Henry James's story of a pair of adulterous lovers who are married, respectively, to a rich American collector of European art and to his inexperienced daughter, provides - beyond its expensive, burnished, beautifully appointed exteriors - an understanding of the risks and betrayals inherent in society that is unparalleled in literature. The Golden Bowl, his last published, novel written in the first years of the twentieth century, represents a culmination not only of its author's magnificent art, but also of the art of fiction itself.
The wealthy American widower Adam Verver and his shy daughter, Maggie, live in Europe, closely tied through their love of art and their mutual admiration. Maggie's future seems assured when she becomes the wife of a charming, though impoverished, Italian prince.

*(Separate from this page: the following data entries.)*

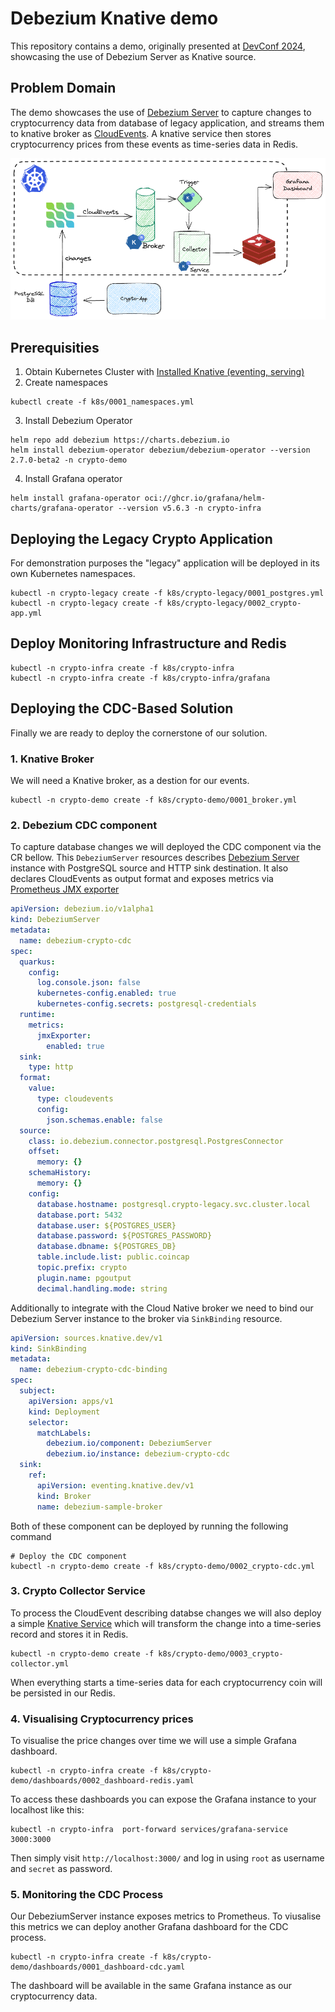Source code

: # Debezium Knative demo
This repository contains a demo, originally presented at [DevConf 2024](https://www.devconf.info/cz/),
showcasing the use of Debezium Server as Knative source.

## Problem Domain
The demo showcases the use of [Debezium Server](https://debezium.io/documentation/reference/stable/operations/debezium-server.html) to capture changes to cryptocurrency data from database of legacy application,
and streams them to knative broker as [CloudEvents](https://cloudevents.io/). A knative service then stores cryptocurrency prices
from these events as time-series data in Redis.

![Diagram](img/diagram.png)
## Prerequisities

1. Obtain Kubernetes Cluster with [Installed Knative (eventing, serving)](https://knative.dev/docs/install/)
2. Create namespaces
```shell
kubectl create -f k8s/0001_namespaces.yml
```
3. Install Debezium Operator

```shell
helm repo add debezium https://charts.debezium.io
helm install debezium-operator debezium/debezium-operator --version 2.7.0-beta2 -n crypto-demo
```

4. Install Grafana operator

```shell
helm install grafana-operator oci://ghcr.io/grafana/helm-charts/grafana-operator --version v5.6.3 -n crypto-infra
```

## Deploying the Legacy Crypto Application
For demonstration purposes the "legacy" application will be deployed in its
own Kubernetes namespaces.

```shell
kubectl -n crypto-legacy create -f k8s/crypto-legacy/0001_postgres.yml
kubectl -n crypto-legacy create -f k8s/crypto-legacy/0002_crypto-app.yml
```

## Deploy Monitoring Infrastructure and Redis

```shell
kubectl -n crypto-infra create -f k8s/crypto-infra
kubectl -n crypto-infra create -f k8s/crypto-infra/grafana
```

## Deploying the CDC-Based Solution
Finally we are ready to deploy the cornerstone of our solution.


### 1. Knative Broker
We will need a Knative broker, as a destion for our events.

```shell
kubectl -n crypto-demo create -f k8s/crypto-demo/0001_broker.yml
```


### 2. Debezium CDC component
To capture database changes we will deployed the CDC component via the CR bellow.
This `DebeziumServer` resources describes [Debezium Server](https://debezium.io/documentation/reference/stable/operations/debezium-server.html) instance with PostgreSQL source
and HTTP sink destination. It also declares CloudEvents as output format and exposes metrics
via [Prometheus JMX exporter](https://github.com/prometheus/jmx_exporter)
```yaml
apiVersion: debezium.io/v1alpha1
kind: DebeziumServer
metadata:
  name: debezium-crypto-cdc
spec:
  quarkus:
    config:
      log.console.json: false
      kubernetes-config.enabled: true
      kubernetes-config.secrets: postgresql-credentials
  runtime:
    metrics:
      jmxExporter:
        enabled: true
  sink:
    type: http
  format:
    value:
      type: cloudevents
      config:
        json.schemas.enable: false
  source:
    class: io.debezium.connector.postgresql.PostgresConnector
    offset:
      memory: {}
    schemaHistory:
      memory: {}
    config:
      database.hostname: postgresql.crypto-legacy.svc.cluster.local
      database.port: 5432
      database.user: ${POSTGRES_USER}
      database.password: ${POSTGRES_PASSWORD}
      database.dbname: ${POSTGRES_DB}
      table.include.list: public.coincap
      topic.prefix: crypto
      plugin.name: pgoutput
      decimal.handling.mode: string
```
Additionally to integrate with the Cloud Native broker we need to bind our Debezium Server
instance to the broker via `SinkBinding` resource.

```yaml
apiVersion: sources.knative.dev/v1
kind: SinkBinding
metadata:
  name: debezium-crypto-cdc-binding
spec:
  subject:
    apiVersion: apps/v1
    kind: Deployment
    selector:
      matchLabels:
        debezium.io/component: DebeziumServer
        debezium.io/instance: debezium-crypto-cdc
  sink:
    ref:
      apiVersion: eventing.knative.dev/v1
      kind: Broker
      name: debezium-sample-broker
```

Both of these component can be deployed by running the following command

```shell
# Deploy the CDC component
kubectl -n crypto-demo create -f k8s/crypto-demo/0002_crypto-cdc.yml
```

### 3. Crypto Collector Service
To process the CloudEvent describing databse changes we will also deploy a simple
[Knative Service](https://knative.dev/docs/serving/services/) which will transform the
change into a time-series record and stores it in Redis.

```shell
kubectl -n crypto-demo create -f k8s/crypto-demo/0003_crypto-collector.yml
```

When everything starts a time-series data for each cryptocurrency coin will
be persisted in our Redis.

### 4. Visualising Cryptocurrency prices
To visualise the price changes over time we will use a simple Grafana dashboard.

```shell
kubectl -n crypto-infra create -f k8s/crypto-demo/dashboards/0002_dashboard-redis.yaml
```

To access these dashboards you can expose the Grafana instance to your localhost like this:
```
kubectl -n crypto-infra  port-forward services/grafana-service 3000:3000
```

Then simply visit `http://localhost:3000/` and log in using `root` as username  and `secret` as password.

### 5. Monitoring the CDC Process
Our DebeziumServer instance exposes metrics to Prometheus. To viusalise this metrics
we can deploy another Grafana dashboard for the CDC process.

```shell
kubectl -n crypto-infra create -f k8s/crypto-demo/dashboards/0001_dashboard-cdc.yaml
```
The dashboard will be available in the same Grafana instance as our cryptocurrency data.
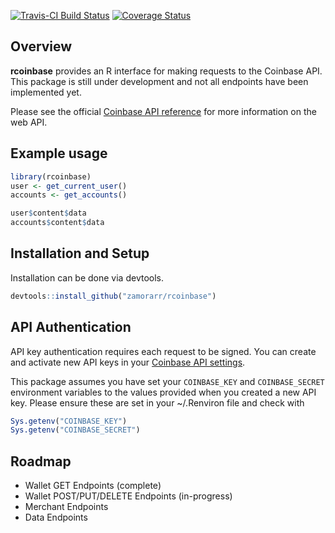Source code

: [![Travis-CI Build Status](https://travis-ci.org/zamorarr/rcoinbase.svg?branch=master)](https://travis-ci.org/zamorarr/rcoinbase)
[![Coverage Status](https://img.shields.io/codecov/c/github/zamorarr/rcoinbase/master.svg)](https://codecov.io/github/zamorarr/rcoinbase?branch=master)
 
## Overview 
**rcoinbase** provides an R interface for making requests to the Coinbase API.
This package is still under development and not all endpoints have been 
implemented yet. 

Please see the official [Coinbase API reference](https://developers.coinbase.com/api/v2) for more information on the web API.

## Example usage
```R
library(rcoinbase)
user <- get_current_user()
accounts <- get_accounts()

user$content$data
accounts$content$data
```

## Installation and Setup
Installation can be done via devtools.

```R
devtools::install_github("zamorarr/rcoinbase")
```

## API Authentication
API key authentication requires each request to be signed. You can create and activate new API keys in your [Coinbase API settings](https://www.coinbase.com/settings/api).

This package assumes you have set your `COINBASE_KEY` and `COINBASE_SECRET` environment variables to the values provided when you created a new API key. Please ensure these are set in your ~/.Renviron file and check with

```R
Sys.getenv("COINBASE_KEY")
Sys.getenv("COINBASE_SECRET")
```

## Roadmap

- Wallet GET Endpoints (complete)
- Wallet POST/PUT/DELETE Endpoints (in-progress)
- Merchant Endpoints
- Data Endpoints
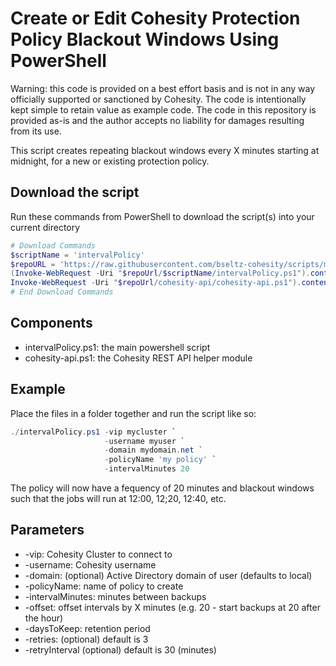# Create or Edit Cohesity Protection Policy Blackout Windows Using PowerShell

Warning: this code is provided on a best effort basis and is not in any way officially supported or sanctioned by Cohesity. The code is intentionally kept simple to retain value as example code. The code in this repository is provided as-is and the author accepts no liability for damages resulting from its use.

This script creates repeating blackout windows every X minutes starting at midnight, for a new or existing protection policy.

## Download the script

Run these commands from PowerShell to download the script(s) into your current directory

```powershell
# Download Commands
$scriptName = 'intervalPolicy'
$repoURL = 'https://raw.githubusercontent.com/bseltz-cohesity/scripts/master/powershell'
(Invoke-WebRequest -Uri "$repoUrl/$scriptName/intervalPolicy.ps1").content | Out-File "intervalPolicy.ps1"; (Get-Content "intervalPolicy.ps1") | Set-Content "intervalPolicy.ps1"
Invoke-WebRequest -Uri "$repoUrl/cohesity-api/cohesity-api.ps1").content | Out-File cohesity-api.ps1; (Get-Content cohesity-api.ps1) | Set-Content cohesity-api.ps1
# End Download Commands
```

## Components

* intervalPolicy.ps1: the main powershell script
* cohesity-api.ps1: the Cohesity REST API helper module

## Example

Place the files in a folder together and run the script like so:

```powershell
./intervalPolicy.ps1 -vip mycluster `
                     -username myuser `
                     -domain mydomain.net `
                     -policyName 'my policy' `
                     -intervalMinutes 20
```

The policy will now have a fequency of 20 minutes and blackout windows such that the jobs will run at 12:00, 12;20, 12:40, etc.

## Parameters

* -vip: Cohesity Cluster to connect to
* -username: Cohesity username
* -domain: (optional) Active Directory domain of user (defaults to local)
* -policyName: name of policy to create
* -intervalMinutes: minutes between backups
* -offset: offset intervals by X minutes (e.g. 20 - start backups at 20 after the hour)
* -daysToKeep: retention period
* -retries: (optional) default is 3
* -retryInterval (optional) default is 30 (minutes)
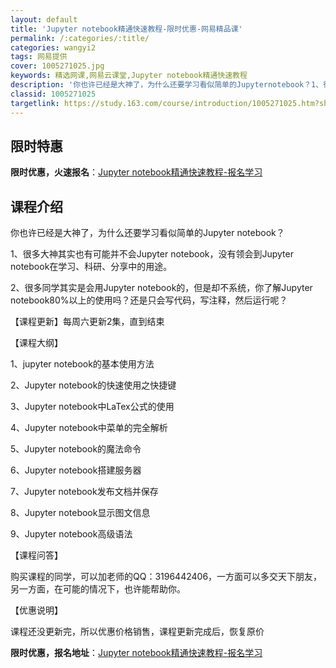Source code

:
 ```yaml
---
layout: default
title: 'Jupyter notebook精通快速教程-限时优惠-网易精品课'
permalink: /:categories/:title/
categories: wangyi2
tags: 网易提供
cover: 1005271025.jpg
keywords: 精选网课,网易云课堂,Jupyter notebook精通快速教程
description: '你也许已经是大神了，为什么还要学习看似简单的Jupyternotebook？1、很多大神其实也有可能并不会Jupyter'
classid: 1005271025
targetlink: https://study.163.com/course/introduction/1005271025.htm?share=1&shareId=1025206652&utm_campaign=share&utm_medium=iphoneShare&utm_source=&utm_u=1025206652
---
```


## 限时特惠

**限时优惠，火速报名**：[Jupyter notebook精通快速教程-报名学习](https://study.163.com/course/introduction/1005271025.htm?share=1&shareId=1025206652&utm_campaign=share&utm_medium=iphoneShare&utm_source=&utm_u=1025206652)

## 课程介绍

你也许已经是大神了，为什么还要学习看似简单的Jupyter notebook？

1、很多大神其实也有可能并不会Jupyter notebook，没有领会到Jupyter notebook在学习、科研、分享中的用途。

2、很多同学其实是会用Jupyter notebook的，但是却不系统，你了解Jupyter notebook80%以上的使用吗？还是只会写代码，写注释，然后运行呢？



【课程更新】每周六更新2集，直到结束



【课程大纲】

1、jupyter notebook的基本使用方法

2、Jupyter notebook的快速使用之快捷键

3、Jupyter notebook中LaTex公式的使用

4、Jupyter notebook中菜单的完全解析

5、Jupyter notebook的魔法命令

6、Jupyter notebook搭建服务器

7、Jupyter notebook发布文档并保存

8、Jupyter notebook显示图文信息

9、Jupyter notebook高级语法



【课程问答】

购买课程的同学，可以加老师的QQ：3196442406，一方面可以多交天下朋友，另一方面，在可能的情况下，也许能帮助你。



【优惠说明】

课程还没更新完，所以优惠价格销售，课程更新完成后，恢复原价

**限时优惠，报名地址**：[Jupyter notebook精通快速教程-报名学习](https://study.163.com/course/introduction/1005271025.htm?share=1&shareId=1025206652&utm_campaign=share&utm_medium=iphoneShare&utm_source=&utm_u=1025206652)

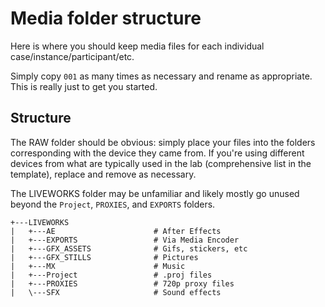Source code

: # Media folder structure

Here is where you should keep media files for each individual case/instance/participant/etc.

Simply copy `001` as many times as necessary and rename as appropriate. This is really just to get you started.

## Structure

The RAW folder should be obvious: simply place your files into the folders corresponding with the device they came from. If you're using different devices from what are typically used in the lab (comprehensive list in the template), replace and remove as necessary.

The LIVEWORKS folder may be unfamiliar and likely mostly go unused beyond the `Project`, `PROXIES`, and `EXPORTS` folders. 

```text
+---LIVEWORKS
|   +---AE                      # After Effects
|   +---EXPORTS                 # Via Media Encoder
|   +---GFX_ASSETS              # Gifs, stickers, etc
|   +---GFX_STILLS              # Pictures
|   +---MX                      # Music
|   +---Project                 # .proj files
|   +---PROXIES                 # 720p proxy files
|   \---SFX                     # Sound effects
```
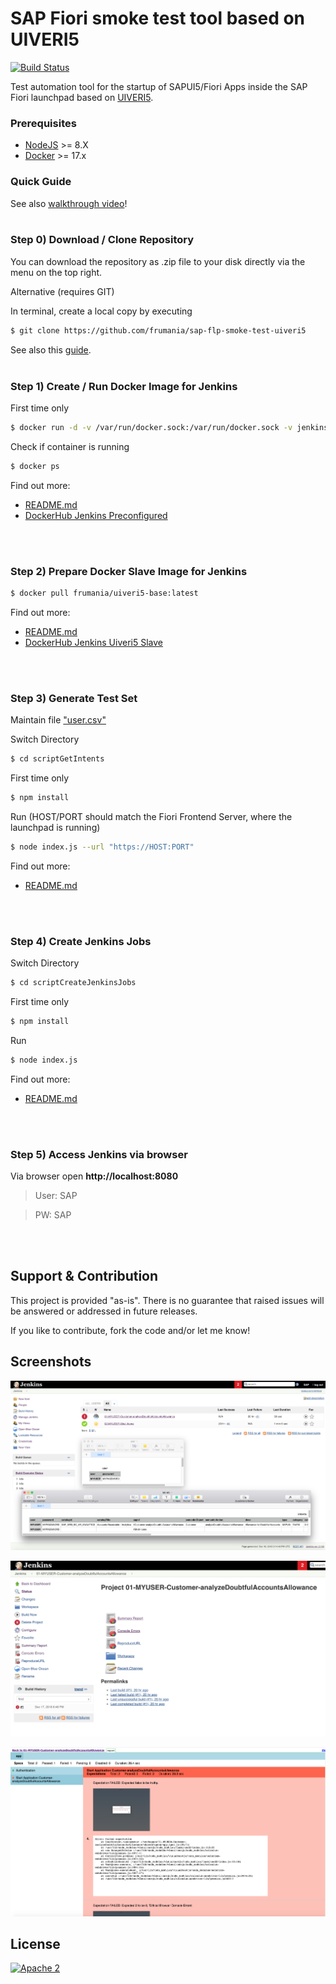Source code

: # SAP Fiori smoke test tool based on UIVERI5

[![Build Status](https://travis-ci.org/frumania/sap-flp-smoke-test-uiveri5.svg?branch=master)](https://travis-ci.org/frumania/sap-flp-smoke-test-uiveri5)

Test automation tool for the startup of SAPUI5/Fiori Apps inside the SAP Fiori launchpad based on [UIVERI5](https://github.com/SAP/ui5-uiveri5).

### Prerequisites

* [NodeJS](https://nodejs.org) >= 8.X
* [Docker](https://docker.com) >= 17.x

### Quick Guide

See also [walkthrough video]()!
<br>
<br>

### Step 0) Download / Clone Repository

You can download the repository as .zip file to your disk directly via the menu on the top right.

Alternative (requires GIT)

In terminal, create a local copy by executing  
```bash
$ git clone https://github.com/frumania/sap-flp-smoke-test-uiveri5
```

See also this [guide](https://help.github.com/articles/cloning-a-repository/).
<br>
<br>

### Step 1) Create / Run Docker Image for Jenkins

First time only
```bash
$ docker run -d -v /var/run/docker.sock:/var/run/docker.sock -v jenkins_home:/var/jenkins_home -p 8080:8080 -p 50000:50000 frumania/docker-jenkins-preconf:latest
```

Check if container is running  
```bash
$ docker ps
```

Find out more:
* [README.md](https://github.com/frumania/docker-jenkins-preconf/blob/master/README.md)
* [DockerHub Jenkins Preconfigured](https://hub.docker.com/r/frumania/docker-jenkins-preconf/)
<br>
<br>

### Step 2) Prepare Docker Slave Image for Jenkins

```bash
$ docker pull frumania/uiveri5-base:latest
```

Find out more:
* [README.md](https://github.com/frumania/docker-uiveri5-jenkins-slave/blob/master/README.md)
* [DockerHub Jenkins Uiveri5 Slave](https://hub.docker.com/r/frumania/uiveri5-base/)
<br>
<br>

### Step 3) Generate Test Set

Maintain file ["user.csv"](https://github.com/frumania/sap-flp-smoke-test-uiveri5/blob/master/user.csv)

Switch Directory  
```bash
$ cd scriptGetIntents
```

First time only  
```bash
$ npm install
```

Run (HOST/PORT should match the Fiori Frontend Server, where the launchpad is running)
```bash
$ node index.js --url "https://HOST:PORT"
```

Find out more:
* [README.md](https://github.com/frumania/sap-flp-smoke-test-uiveri5/blob/master/scriptGetIntents/README.md)
<br>
<br>

### Step 4) Create Jenkins Jobs

Switch Directory  
```bash
$ cd scriptCreateJenkinsJobs
```

First time only
```bash
$ npm install
```

Run  
```bash
$ node index.js
```

Find out more:
* [README.md](https://github.com/frumania/sap-flp-smoke-test-uiveri5/blob/master/scriptCreateJenkinsJobs/README.md)
<br>
<br>

### Step 5) Access Jenkins via browser

Via browser open **http://localhost:8080**

> User: SAP

> PW: SAP
<br>
<br>

## Support & Contribution

This project is provided "as-is". There is no guarantee that raised issues will be answered or addressed in future releases.

If you like to contribute, fork the code and/or let me know!

## Screenshots

![DEMO](https://github.com/frumania/sap-flp-smoke-test-uiveri5/blob/master/docs/img/1.png)

![DEMO](https://github.com/frumania/sap-flp-smoke-test-uiveri5/blob/master/docs/img/2.png)

![DEMO](https://github.com/frumania/sap-flp-smoke-test-uiveri5/blob/master/docs/img/3.png)

## License

[![Apache 2](https://img.shields.io/badge/license-Apache%202-blue.svg)](./LICENSE.txt)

But when Adam marries his daughter's friend Charlotte Stant, unaware that she is the prince's mistress, the stage is set for a complex and indirect battle between the two wives. The brilliant Charlotte is determined to keep her lover, while Maggie is determined to protect her beloved father from any knoweldge of their shared betrayal.
The acuity with which Henry James calibrates the four characters' delicately shifting alliances and documents the maturation of a naïve young woman marks this as a magnificent achievement. The Golden Bowl was not only James's last major work but also the novel in which his unparalleled gift for psychological drama reached its height.